Exercise data:

*** Begin section ***

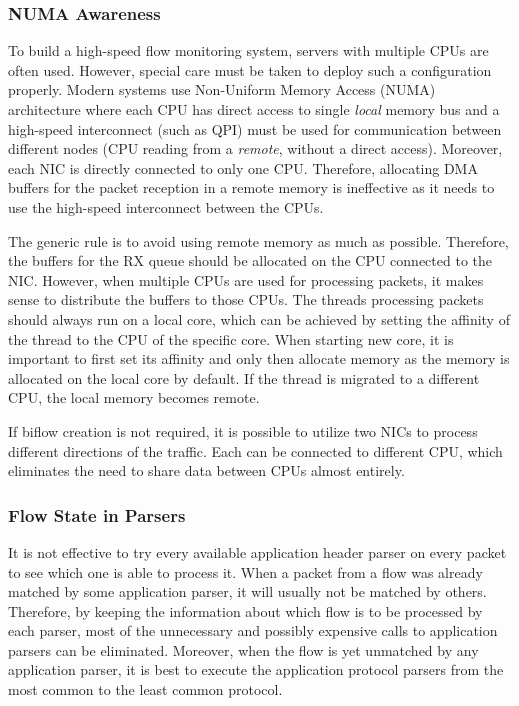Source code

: \subsubsection{NUMA Awareness}

To build a high-speed flow monitoring system, servers with multiple CPUs are often used. However, special care must be taken to deploy such a configuration properly. Modern systems use Non-Uniform Memory Access (NUMA) architecture where each CPU has direct access to single \emph{local} memory bus and a high-speed interconnect (such as QPI) must be used for communication between different nodes (CPU reading from a \emph{remote}, without a direct access). Moreover, each NIC is directly connected to only one CPU. Therefore, allocating DMA buffers for the packet reception in a remote memory is ineffective as it needs to use the high-speed interconnect between the CPUs.

The generic rule is to avoid using remote memory as much as possible. Therefore, the buffers for the RX queue should be allocated on the CPU connected to the NIC. However, when multiple CPUs are used for processing packets, it makes sense to distribute the buffers to those CPUs. The threads processing packets should always run on a local core, which can be achieved by setting the affinity of the thread to the CPU of the specific core. When starting new core, it is important to first set its affinity and only then allocate memory as the memory is allocated on the local core by default. If the thread is migrated to a different CPU, the local memory becomes remote.

If biflow creation is not required, it is possible to utilize two NICs to process different directions of the traffic. Each can be connected to different CPU, which eliminates the need to share data between CPUs almost entirely.

\subsubsection{Flow State in Parsers}

It is not effective to try every available application header parser on every packet to see which one is able to process it. When a packet from a flow was already matched by some application parser, it will usually not be matched by others. Therefore, by keeping the information about which flow is to be processed by each parser, most of the unnecessary and possibly expensive calls to application parsers can be eliminated. Moreover, when the flow is yet unmatched by any application parser, it is best to execute the application protocol parsers from the most common to the least common protocol.

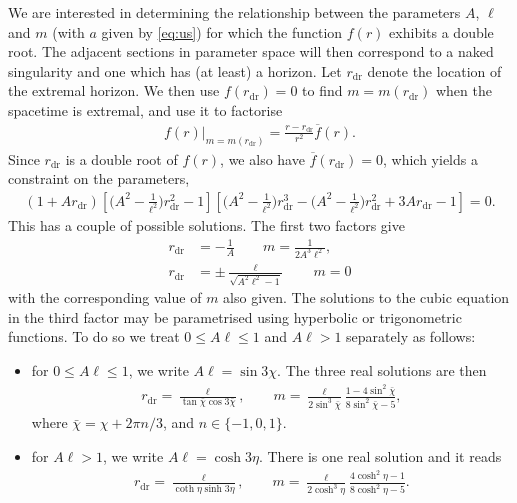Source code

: \documentclass[
twoside,
openright,
frontopenright,
]{dmathesis}
\newcommand{\nn}{\nonumber}
\newcommand{\dr}{\mathrm{dr}}
\begin{document}
We are interested in determining the relationship between the parameters $A$,
$\ell$ and $m$ (with $a$ given by \cref{eq:us}) for which the function $f(r)$
exhibits a double root. The adjacent sections in parameter space will then
correspond to a naked singularity and one which has (at least) a horizon. Let
$r_\dr$ denote the location of the extremal horizon. We then use $f(r_\dr)=0$ to
find $m=m(r_\dr)$ when the spacetime is extremal, and use it to factorise
\begin{align}
f(r)\big|_{m=m(r_\dr)}=\frac{r-r_\dr}{r^2}\overline{f}(r).
\end{align}
Since $r_\dr$ is a double root of $f(r)$, we also have $\overline{f}(r_\dr)=0$,
which yields a constraint on the parameters,
\begin{align}
 (1+Ar_\dr)\left[\Big(A^{2}-\frac{1}{\ell^2}\Big)r_\dr^2-1\right]\left[\Big(A^2-\frac{1}{\ell^2}\Big)r_\dr^3-\Big(A^2-\frac{1}{\ell^2}\Big)r_\dr^2+3Ar_\dr-1\right]=0.
\end{align}
This has a couple of possible solutions. The first two factors give
\begin{align}
r_\dr &=- \frac{1}{A} \qquad m = \frac{1}{2A^3\ell^2},\nn\\
r_\dr &= \pm\frac{\ell}{\sqrt{A^2\ell^2-1}}\qquad m =0
\end{align}
with the corresponding value of $m$ also given. The solutions to the cubic
equation in the third factor may be parametrised using hyperbolic or
trigonometric functions. To do so we treat $0\leqslant A\ell\leqslant 1$ and
$A\ell>1$ separately as follows:

\begin{itemize}
\item for $0\leqslant A\ell \leqslant 1$, we write $A\ell=\sin 3\chi$. The three
  real solutions are then
\begin{align}
r_\dr = \frac{\ell}{\tan\bar{\chi}\cos3\bar{\chi}}, \qquad m =
  \frac{\ell}{2\sin^3\bar{\chi}}\frac{1-4\sin^2\bar{\chi}}{8\sin^2\bar{\chi}-5},
\end{align}
where $\bar{\chi} = \chi + 2\pi n/3$, and $n \in \{-1,0,1\}$.
\item for $A\ell > 1$, we write $A\ell=\cosh 3\eta$. There is one real solution
  and it reads
\begin{align}
r_\dr = \frac{\ell}{\coth\eta\sinh 3\eta}, \qquad m =
  \frac{\ell}{2\cosh^3\eta}\frac{4\cosh^2\eta-1}{8\cosh^2\eta-5}. 
\end{align}
\end{itemize}
\end{document}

*** End section ***

Work instruction:
Output the data above exactly, excluding images.

Written solution:
Source code

: \subsubsection{NUMA Awareness}

To build a high-speed flow monitoring system, servers with multiple CPUs are often used. However, special care must be taken to deploy such a configuration properly. Modern systems use Non-Uniform Memory Access (NUMA) architecture where each CPU has direct access to single \emph{local} memory bus and a high-speed interconnect (such as QPI) must be used for communication between different nodes (CPU reading from a \emph{remote}, without a direct access). Moreover, each NIC is directly connected to only one CPU. Therefore, allocating DMA buffers for the packet reception in a remote memory is ineffective as it needs to use the high-speed interconnect between the CPUs.

The generic rule is to avoid using remote memory as much as possible. Therefore, the buffers for the RX queue should be allocated on the CPU connected to the NIC. However, when multiple CPUs are used for processing packets, it makes sense to distribute the buffers to those CPUs. The threads processing packets should always run on a local core, which can be achieved by setting the affinity of the thread to the CPU of the specific core. When starting new core, it is important to first set its affinity and only then allocate memory as the memory is allocated on the local core by default. If the thread is migrated to a different CPU, the local memory becomes remote.

If biflow creation is not required, it is possible to utilize two NICs to process different directions of the traffic. Each can be connected to different CPU, which eliminates the need to share data between CPUs almost entirely.

\subsubsection{Flow State in Parsers}

It is not effective to try every available application header parser on every packet to see which one is able to process it. When a packet from a flow was already matched by some application parser, it will usually not be matched by others. Therefore, by keeping the information about which flow is to be processed by each parser, most of the unnecessary and possibly expensive calls to application parsers can be eliminated. Moreover, when the flow is yet unmatched by any application parser, it is best to execute the application protocol parsers from the most common to the least common protocol.

Source code

: \documentclass[
twoside,
openright,
frontopenright,
]{dmathesis}
\newcommand{\nn}{\nonumber}
\newcommand{\dr}{\mathrm{dr}}
\begin{document}
We are interested in determining the relationship between the parameters $A$,
$\ell$ and $m$ (with $a$ given by \cref{eq:us}) for which the function $f(r)$
exhibits a double root. The adjacent sections in parameter space will then
correspond to a naked singularity and one which has (at least) a horizon. Let
$r_\dr$ denote the location of the extremal horizon. We then use $f(r_\dr)=0$ to
find $m=m(r_\dr)$ when the spacetime is extremal, and use it to factorise
\begin{align}
f(r)\big|_{m=m(r_\dr)}=\frac{r-r_\dr}{r^2}\overline{f}(r).
\end{align}
Since $r_\dr$ is a double root of $f(r)$, we also have $\overline{f}(r_\dr)=0$,
which yields a constraint on the parameters,
\begin{align}
 (1+Ar_\dr)\left[\Big(A^{2}-\frac{1}{\ell^2}\Big)r_\dr^2-1\right]\left[\Big(A^2-\frac{1}{\ell^2}\Big)r_\dr^3-\Big(A^2-\frac{1}{\ell^2}\Big)r_\dr^2+3Ar_\dr-1\right]=0.
\end{align}
This has a couple of possible solutions. The first two factors give
\begin{align}
r_\dr &=- \frac{1}{A} \qquad m = \frac{1}{2A^3\ell^2},\nn\\
r_\dr &= \pm\frac{\ell}{\sqrt{A^2\ell^2-1}}\qquad m =0
\end{align}
with the corresponding value of $m$ also given. The solutions to the cubic
equation in the third factor may be parametrised using hyperbolic or
trigonometric functions. To do so we treat $0\leqslant A\ell\leqslant 1$ and
$A\ell>1$ separately as follows:

\begin{itemize}
\item for $0\leqslant A\ell \leqslant 1$, we write $A\ell=\sin 3\chi$. The three
  real solutions are then
\begin{align}
r_\dr = \frac{\ell}{\tan\bar{\chi}\cos3\bar{\chi}}, \qquad m =
  \frac{\ell}{2\sin^3\bar{\chi}}\frac{1-4\sin^2\bar{\chi}}{8\sin^2\bar{\chi}-5},
\end{align}
where $\bar{\chi} = \chi + 2\pi n/3$, and $n \in \{-1,0,1\}$.
\item for $A\ell > 1$, we write $A\ell=\cosh 3\eta$. There is one real solution
  and it reads
\begin{align}
r_\dr = \frac{\ell}{\coth\eta\sinh 3\eta}, \qquad m =
  \frac{\ell}{2\cosh^3\eta}\frac{4\cosh^2\eta-1}{8\cosh^2\eta-5}. 
\end{align}
\end{itemize}
\end{document}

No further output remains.